===== Supplied records

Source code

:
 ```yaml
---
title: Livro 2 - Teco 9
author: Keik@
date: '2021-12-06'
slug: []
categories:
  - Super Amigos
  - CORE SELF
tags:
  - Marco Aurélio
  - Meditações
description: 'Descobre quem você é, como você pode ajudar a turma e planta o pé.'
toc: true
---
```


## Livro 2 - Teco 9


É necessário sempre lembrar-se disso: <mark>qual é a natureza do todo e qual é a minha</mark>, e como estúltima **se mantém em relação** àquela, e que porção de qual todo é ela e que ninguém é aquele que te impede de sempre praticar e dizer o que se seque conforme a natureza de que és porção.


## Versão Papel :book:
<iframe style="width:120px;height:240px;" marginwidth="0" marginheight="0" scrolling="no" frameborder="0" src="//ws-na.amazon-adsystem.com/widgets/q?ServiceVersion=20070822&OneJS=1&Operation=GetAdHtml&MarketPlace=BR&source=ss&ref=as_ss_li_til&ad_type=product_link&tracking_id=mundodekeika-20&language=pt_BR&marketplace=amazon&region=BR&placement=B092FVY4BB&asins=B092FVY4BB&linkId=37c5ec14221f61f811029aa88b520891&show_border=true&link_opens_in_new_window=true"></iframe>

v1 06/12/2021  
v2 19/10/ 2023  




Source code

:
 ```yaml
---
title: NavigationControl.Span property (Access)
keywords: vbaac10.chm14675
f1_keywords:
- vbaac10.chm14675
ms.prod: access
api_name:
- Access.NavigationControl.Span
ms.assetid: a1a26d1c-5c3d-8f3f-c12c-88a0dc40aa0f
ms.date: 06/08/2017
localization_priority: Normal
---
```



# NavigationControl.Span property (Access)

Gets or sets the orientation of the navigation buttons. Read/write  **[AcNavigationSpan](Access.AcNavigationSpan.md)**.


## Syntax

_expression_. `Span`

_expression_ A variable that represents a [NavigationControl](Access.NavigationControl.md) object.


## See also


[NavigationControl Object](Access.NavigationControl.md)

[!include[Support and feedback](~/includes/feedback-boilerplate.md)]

==========
===== Supplied records

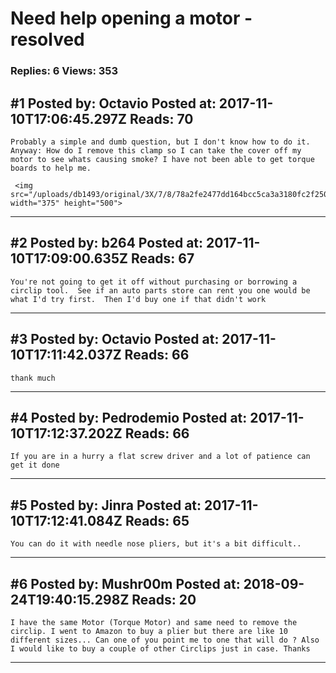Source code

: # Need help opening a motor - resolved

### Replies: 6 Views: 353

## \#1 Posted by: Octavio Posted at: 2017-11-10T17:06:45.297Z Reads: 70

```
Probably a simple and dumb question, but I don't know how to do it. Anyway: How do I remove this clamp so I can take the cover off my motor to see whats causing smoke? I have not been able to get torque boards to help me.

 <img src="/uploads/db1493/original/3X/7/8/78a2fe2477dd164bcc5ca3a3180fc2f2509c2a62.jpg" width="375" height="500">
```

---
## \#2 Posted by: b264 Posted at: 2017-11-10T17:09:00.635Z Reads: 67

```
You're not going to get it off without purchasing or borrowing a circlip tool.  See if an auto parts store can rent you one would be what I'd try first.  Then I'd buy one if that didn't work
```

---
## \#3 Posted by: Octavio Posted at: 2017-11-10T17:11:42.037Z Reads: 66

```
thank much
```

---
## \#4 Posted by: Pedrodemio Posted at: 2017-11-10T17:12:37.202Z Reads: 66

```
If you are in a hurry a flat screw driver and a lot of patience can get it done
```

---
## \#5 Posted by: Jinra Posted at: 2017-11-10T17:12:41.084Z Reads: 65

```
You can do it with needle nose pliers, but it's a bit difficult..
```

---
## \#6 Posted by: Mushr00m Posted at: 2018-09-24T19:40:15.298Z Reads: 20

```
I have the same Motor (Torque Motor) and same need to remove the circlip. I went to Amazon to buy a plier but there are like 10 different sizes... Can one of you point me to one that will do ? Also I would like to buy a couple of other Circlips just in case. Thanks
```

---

==========
===== Supplied records

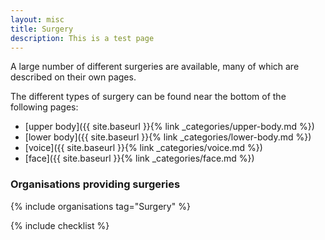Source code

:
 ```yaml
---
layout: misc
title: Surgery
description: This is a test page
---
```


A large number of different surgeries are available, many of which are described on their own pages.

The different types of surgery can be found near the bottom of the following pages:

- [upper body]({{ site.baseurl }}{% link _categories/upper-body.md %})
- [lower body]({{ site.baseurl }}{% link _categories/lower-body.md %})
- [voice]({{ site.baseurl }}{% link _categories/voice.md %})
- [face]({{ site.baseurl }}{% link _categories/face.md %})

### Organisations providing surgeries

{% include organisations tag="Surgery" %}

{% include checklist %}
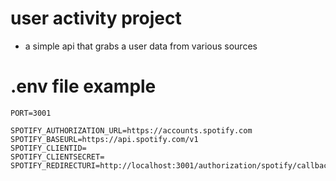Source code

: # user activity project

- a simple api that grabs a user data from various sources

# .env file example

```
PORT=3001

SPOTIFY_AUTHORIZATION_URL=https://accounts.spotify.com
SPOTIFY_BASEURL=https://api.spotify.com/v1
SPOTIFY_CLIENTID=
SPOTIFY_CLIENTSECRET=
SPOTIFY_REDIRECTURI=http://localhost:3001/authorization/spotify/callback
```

==========

Scan the lines above for the word "NavigationControl" and copy every one where it occurs.

title: NavigationControl.Span property (Access)
- Access.NavigationControl.Span
# NavigationControl.Span property (Access)
_expression_ A variable that represents a [NavigationControl](Access.NavigationControl.md) object.
[NavigationControl Object](Access.NavigationControl.md)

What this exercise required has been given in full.